__The task__. Please copy every line of the data in which the string "DecValTok" appears.

__Records for this task__.
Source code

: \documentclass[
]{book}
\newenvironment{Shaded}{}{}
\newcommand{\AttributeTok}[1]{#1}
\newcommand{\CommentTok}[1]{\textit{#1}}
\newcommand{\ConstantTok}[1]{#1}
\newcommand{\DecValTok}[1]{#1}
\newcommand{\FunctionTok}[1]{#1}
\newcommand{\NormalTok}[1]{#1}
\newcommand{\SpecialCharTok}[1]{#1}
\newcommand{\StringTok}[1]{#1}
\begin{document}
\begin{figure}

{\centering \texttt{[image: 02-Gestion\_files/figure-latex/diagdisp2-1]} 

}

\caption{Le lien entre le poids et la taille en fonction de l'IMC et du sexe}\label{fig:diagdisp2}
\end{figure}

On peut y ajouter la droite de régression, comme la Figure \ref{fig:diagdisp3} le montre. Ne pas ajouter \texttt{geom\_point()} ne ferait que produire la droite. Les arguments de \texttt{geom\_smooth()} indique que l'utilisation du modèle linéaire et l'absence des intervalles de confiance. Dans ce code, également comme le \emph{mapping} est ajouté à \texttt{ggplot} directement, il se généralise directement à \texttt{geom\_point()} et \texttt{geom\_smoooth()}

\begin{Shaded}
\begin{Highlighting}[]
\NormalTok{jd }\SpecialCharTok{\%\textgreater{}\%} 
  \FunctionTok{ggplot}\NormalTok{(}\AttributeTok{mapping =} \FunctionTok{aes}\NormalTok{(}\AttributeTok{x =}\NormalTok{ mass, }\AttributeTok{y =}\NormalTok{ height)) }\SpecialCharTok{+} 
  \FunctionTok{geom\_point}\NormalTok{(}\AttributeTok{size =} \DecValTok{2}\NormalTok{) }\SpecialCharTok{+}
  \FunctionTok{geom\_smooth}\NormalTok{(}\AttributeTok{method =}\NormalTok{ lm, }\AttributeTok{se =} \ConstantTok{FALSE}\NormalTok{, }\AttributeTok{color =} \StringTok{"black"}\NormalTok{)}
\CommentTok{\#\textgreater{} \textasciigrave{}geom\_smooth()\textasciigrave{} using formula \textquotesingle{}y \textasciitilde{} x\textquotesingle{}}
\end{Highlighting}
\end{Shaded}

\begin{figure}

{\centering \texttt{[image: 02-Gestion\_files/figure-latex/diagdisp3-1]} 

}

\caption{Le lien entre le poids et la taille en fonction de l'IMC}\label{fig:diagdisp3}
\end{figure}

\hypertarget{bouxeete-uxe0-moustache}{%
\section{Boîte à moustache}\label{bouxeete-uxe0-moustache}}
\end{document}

__Task answer__.
\newcommand{\DecValTok}[1]{#1}
  \FunctionTok{geom\_point}\NormalTok{(}\AttributeTok{size =} \DecValTok{2}\NormalTok{) }\SpecialCharTok{+}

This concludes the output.